Thursday, March 22, 2018

Comebacks part 3

In 2 years time my son Hugo managed to eliminate his original material-handicap. We started with 23 points (1 pawn = 1 point) as odds (see strange material balances part 2). Today only a (heavy) time-handicap (18 minutes against 1 minute and 15 seconds) remains. I find this surprising as I expected to still give bigger odds because I am almost 1000 points stronger. My son Hugo has only moderate technical skills so this situation is very different compared to the handicap-match against the Dutch expert Jaap Amesz which I mentioned in my article swindles.

I warned in my article sacrificing that often we sacrifice too optimistically. Today I want to refine my view by adding that even a small material-advantage in most cases will be decisive. Except beginners still dropping pieces, we very rarely see players recovering from a material-disadvantage. This sounds contradictory to what I wrote in my article comebacks. In that article I talked about 11 out of 100 of my games a deficit of 3 points was caught up. In 7 games even a comeback of more than 6 points happened with 2 extreme cases of 29,67 and 32,06 points.

The reason is that a computer-evaluation very often strongly deviates from the material-position on the board. Their evaluation is the final result of the critical line after both sides made the best moves.
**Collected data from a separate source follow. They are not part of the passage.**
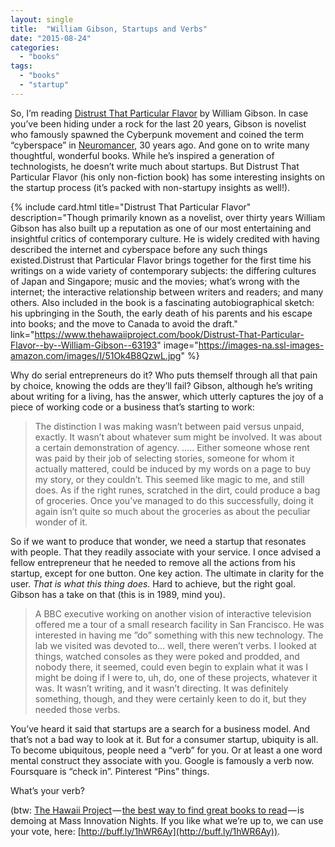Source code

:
 ```yaml
---
layout: single
title:  "William Gibson, Startups and Verbs"
date: "2015-08-24"
categories: 
  - "books"
tags: 
  - "books"
  - "startup"
---
```


So, I’m reading [Distrust That Particular Flavor](https://www.thehawaiiproject.com/book/Distrust-That-Particular-Flavor--by--William-Gibson--63193) by William Gibson. In case you’ve been hiding under a rock for the last 20 years, Gibson is novelist who famously spawned the Cyberpunk movement and coined the term “cyberspace” in [Neuromancer](https://www.thehawaiiproject.com/book/Neuromancer--by--William-Gibson--63196), 30 years ago. And gone on to write many thoughtful, wonderful books. While he’s inspired a generation of technologists, he doesn’t write much about startups. But Distrust That Particular Flavor (his only non-fiction book) has some interesting insights on the startup process (it’s packed with non-startupy insights as well!).

{% include card.html
   title="Distrust That Particular Flavor"
   description="Though primarily known as a novelist, over thirty years William Gibson has also built up a reputation as one of our most entertaining and insightful critics of contemporary culture. He is widely credited with having described the internet and cyberspace before any such things existed.Distrust that Particular Flavor brings together for the first time his writings on a wide variety of contemporary subjects: the differing cultures of Japan and Singapore; music and the movies; what’s wrong with the internet; the interactive relationship between writers and readers; and many others. Also included in the book is a fascinating autobiographical sketch: his upbringing in the South, the early death of his parents and his escape into books; and the move to Canada to avoid the draft."
   link="https://www.thehawaiiproject.com/book/Distrust-That-Particular-Flavor--by--William-Gibson--63193"
   image="https://images-na.ssl-images-amazon.com/images/I/51Ok4B8QzwL.jpg"
%}


Why do serial entrepreneurs do it? Who puts themself through all that pain by choice, knowing the odds are they’ll fail? Gibson, although he’s writing about writing for a living, has the answer, which utterly captures the joy of a piece of working code or a business that’s starting to work:

> The distinction I was making wasn’t between paid versus unpaid, exactly. It wasn’t about whatever sum might be involved. It was about a certain demonstration of agency. ….. Either someone whose rent was paid by their job of selecting stories, someone for whom it actually mattered, could be induced by my words on a page to buy my story, or they couldn’t. This seemed like magic to me, and still does. As if the right runes, scratched in the dirt, could produce a bag of groceries. Once you’ve managed to do this successfully, doing it again isn’t quite so much about the groceries as about the peculiar wonder of it.

So if we want to produce that wonder, we need a startup that resonates with people. That they readily associate with your service. I once advised a fellow entrepreneur that he needed to remove all the actions from his startup, except for one button. One key action. The ultimate in clarity for the user. _That is what this thing does._ Hard to achieve, but the right goal. Gibson has a take on that (this is in 1989, mind you).

> A BBC executive working on another vision of interactive television offered me a tour of a small research facility in San Francisco. He was interested in having me ”do” something with this new technology. The lab we visited was devoted to… well, there weren’t verbs. I looked at things, watched consoles as they were poked and prodded, and nobody there, it seemed, could even begin to explain what it was I might be doing if I were to, uh, do, one of these projects, whatever it was. It wasn’t writing, and it wasn’t directing. It was definitely something, though, and they were certainly keen to do it, but they needed those verbs.

You’ve heard it said that startups are a search for a business model. And that’s not a bad way to look at it. But for a consumer startup, ubiquity is all. To become ubiquitous, people need a “verb” for you. Or at least a one word mental construct they associate with you. Google is famously a verb now. Foursquare is “check in”. Pinterest “Pins” things.

What’s your verb?

(btw: [The Hawaii Project](http://www.thehawaiiproject.com) — [the best way to find great books to read](http://www.thehawaiiproject.com) — is demoing at Mass Innovation Nights. If you like what we’re up to, we can use your vote, here: [http://buff.ly/1hWR6Ay](http://buff.ly/1hWR6Ay)).
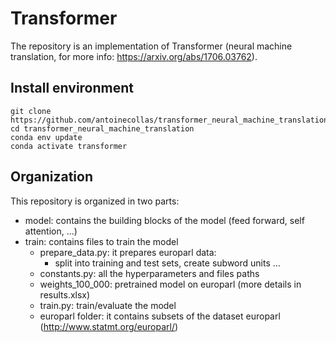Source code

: # Transformer

The repository is an implementation of Transformer (neural machine translation, for more info: https://arxiv.org/abs/1706.03762).

## Install environment
```
git clone https://github.com/antoinecollas/transformer_neural_machine_translation
cd transformer_neural_machine_translation
conda env update
conda activate transformer
```

## Organization
This repository is organized in two parts:
- model: contains the building blocks of the model (feed forward, self attention, ...)
- train: contains files to train the model
    - prepare_data.py: it prepares europarl data:
        - split into training and test sets, create subword units ...
    - constants.py: all the hyperparameters and files paths
    - weights_100_000: pretrained model on europarl (more details in results.xlsx)
    - train.py: train/evaluate the model
    - europarl folder: it contains subsets of the dataset europarl (http://www.statmt.org/europarl/)
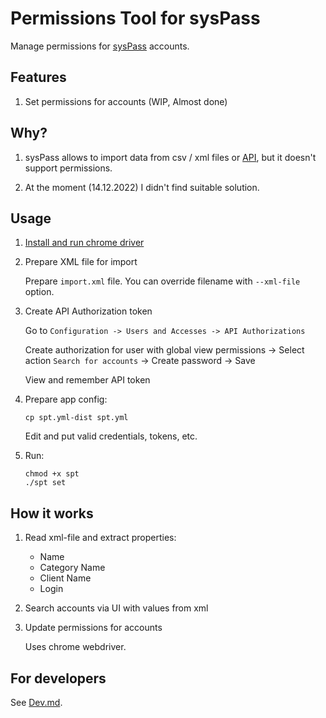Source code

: # Permissions Tool for sysPass

Manage permissions for [sysPass](https://github.com/nuxsmin/sysPass) accounts.

## Features

1. Set permissions for accounts (WIP, Almost done)

## Why?

1. sysPass allows to import data from csv / xml files or [API]((https://syspass-doc.readthedocs.io/en/3.1/application/api.html)), but it doesn't support permissions.

2. At the moment (14.12.2022) I didn't find suitable solution.

## Usage

1. [Install and run chrome driver](docs/Install.md)

2. Prepare XML file for import

   Prepare `import.xml` file. You can override filename with `--xml-file` option.

3. Create API Authorization token

   Go to `Configuration -> Users and Accesses -> API Authorizations`

   Create authorization for user with global view permissions -> Select action `Search for accounts` ->
   Create password -> Save

   View and remember API token

4. Prepare app config:

    ```shell
    cp spt.yml-dist spt.yml
    ```
   
    Edit and put valid credentials, tokens, etc.

5. Run:

    ```shell
    chmod +x spt
    ./spt set
    ```

## How it works

1. Read xml-file and extract properties:

    - Name
    - Category Name
    - Client Name
    - Login

2. Search accounts via UI with values from xml

3. Update permissions for accounts

    Uses chrome webdriver.

## For developers

See [Dev.md](docs/Dev.md).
This final-position can deviate a lot from the actual position in terms of material if we are dealing with tactics. Sometimes those variations are extremely complex, making the engine-evaluation losing its connection to the practical chances on the board see annotations. It is another example of what I already described in my article to analyze using a computer part 2. An engine helps you to define very quickly your errors but then you still need to add the right interpretation to those mistakes. Unsurprisingly this often goes wrong, creating frustrations and aversion from the engines.

The difference between an engine-evaluation and a material-balance is clearly shown when looking at the comebacks. To illustrate this properly I again used the same 100 games of my initial article about comebacks. However I didn't just count the pieces on the board to make my investigation. Only when there was no clear compensation, I took the material-difference into account. Gambits or theoretical drawn positions can't be considered as comebacks. Below we see first the summary of my opponents.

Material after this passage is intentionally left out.